NextImg:Opinion | The Character-Building Tool Kit

I’ve always liked the TV character Ted Lasso’s definition of moral education. Being a soccer coach, he said, is “about helping these young fellas be the best versions of themselves on and off the field.”

A few years ago, a University of Pennsylvania psychologist, Angela Duckworth, got a bit more specific. She wrote that character formation means building up three types of strengths: strengths of the heart (being kind, considerate, generous), strengths of the mind (being curious, open-minded, having good judgment) and strengths of the will (self-control, determination, courage).

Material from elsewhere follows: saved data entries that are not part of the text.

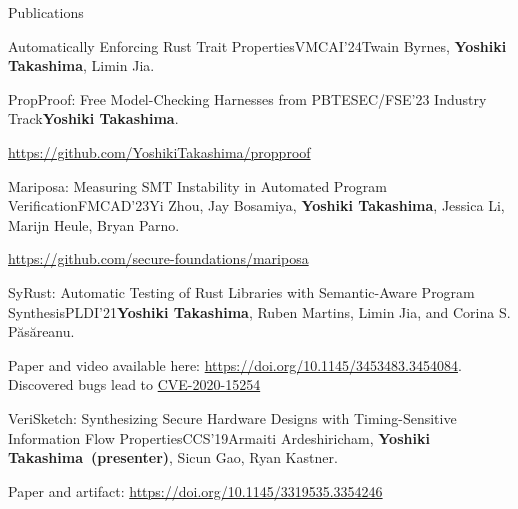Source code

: \documentclass{resume} %
\begin{document}
\begin{rSection}{Publications}

  \begin{rPubsection}{Automatically Enforcing Rust Trait
      Properties}{VMCAI'24}{Twain Byrnes, \textbf{Yoshiki Takashima}, Limin
      Jia.}{}
  \end{rPubsection}

  \begin{rPubsection}{PropProof: Free Model-Checking Harnesses from
      PBT}{ESEC/FSE’23 Industry Track}{\textbf{Yoshiki Takashima}.}{}

    {\footnotesize
      \href{https://github.com/YoshikiTakashima/propproof}
      {https://github.com/YoshikiTakashima/propproof}}
  \end{rPubsection}

  \begin{rPubsection}{Mariposa: Measuring SMT Instability in Automated
      Program Verification}{FMCAD'23}{Yi Zhou, Jay Bosamiya, \textbf{Yoshiki
      Takashima}, Jessica Li, Marijn Heule, Bryan Parno.}{}

    {\footnotesize
      \href{https://github.com/secure-foundations/mariposa}
      {https://github.com/secure-foundations/mariposa}}
  \end{rPubsection}

  \begin{rPubsection}{SyRust: Automatic Testing of Rust Libraries with
      Semantic-Aware Program Synthesis}{PLDI'21}{\textbf{Yoshiki Takashima},
      Ruben Martins, Limin Jia, and Corina S. P\u{a}s\u{a}reanu.}{}

    {\footnotesize Paper and video available here:
      \href{https://doi.org/10.1145/3453483.3454084}
      {https://doi.org/10.1145/3453483.3454084}. Discovered bugs lead
      to
      \href{https://nvd.nist.gov/vuln/detail/CVE-2020-15254}{CVE-2020-15254}}
  \end{rPubsection}

  \begin{rPubsection}{VeriSketch: Synthesizing Secure Hardware Designs
      with Timing-Sensitive Information Flow
      Properties}{CCS'19}{Armaiti Ardeshiricham, \textbf{Yoshiki
        Takashima~(presenter)}, Sicun Gao, Ryan Kastner.}{}

    {\footnotesize Paper and artifact:
      \href{https://dl.acm.org/doi/abs/10.1145/3319535.3354246}
      {https://doi.org/10.1145/3319535.3354246}}
  \end{rPubsection}
\end{rSection}
\end{document}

I’m one of those people who think character is destiny and that moral formation is at the center of any healthy society. But if you’re a teacher in front of a classroom, with 25 or more distracted students in front of you, how exactly can you pull this off? Moral formation isn’t just downloading content into a bunch of brains; it involves an inner transformation of the heart. It involves helping students change their motivations so that they want to lead the kind of honorable and purposeful lives that are truly worth wanting. It’s more about inspiration than information.

And yet every day, there are schools that are doing it. On just about every campus I visit there are professors who teach with the idea that they can help their students become better people. It may be a literature professor teaching empathy or a physics professor who doesn’t teach only physics but also the scientific way of life — how to lead a life devoted to wonder, curiosity, intellectual rigor and exploration.

This week I was at a convening on moral development hosted by the Making Caring Common project at Harvard’s Graduate School of Education. The room was filled mainly with educators and as they described their work, it was like being offered a tool kit of concrete practices that together constitute an outstanding moral education. Here are some of the ideas the conversation stirred in me. I suspect that they could be helpful for parents as well as teachers or anybody who wants to build a society in which it is easier to be good:

A countercultural institutional ethos. People’s characters are primarily formed when they live within coherent moral ecologies. They are formed within an institution — whether it’s a school, a biker gang, a company or the Marine Corps — that has a distinct ethos, that holds up certain standards (“This is how we do things here”). In this way habits and temperament are slowly engraved upon the people in the group.

Richard Weissbourd, the faculty director of Making Caring Common, notes that over the past many years, schools and the broader culture have embraced the idea that the purpose of childhood is to prepare for individual achievement and happiness, rather than, say, caring for others or the common good.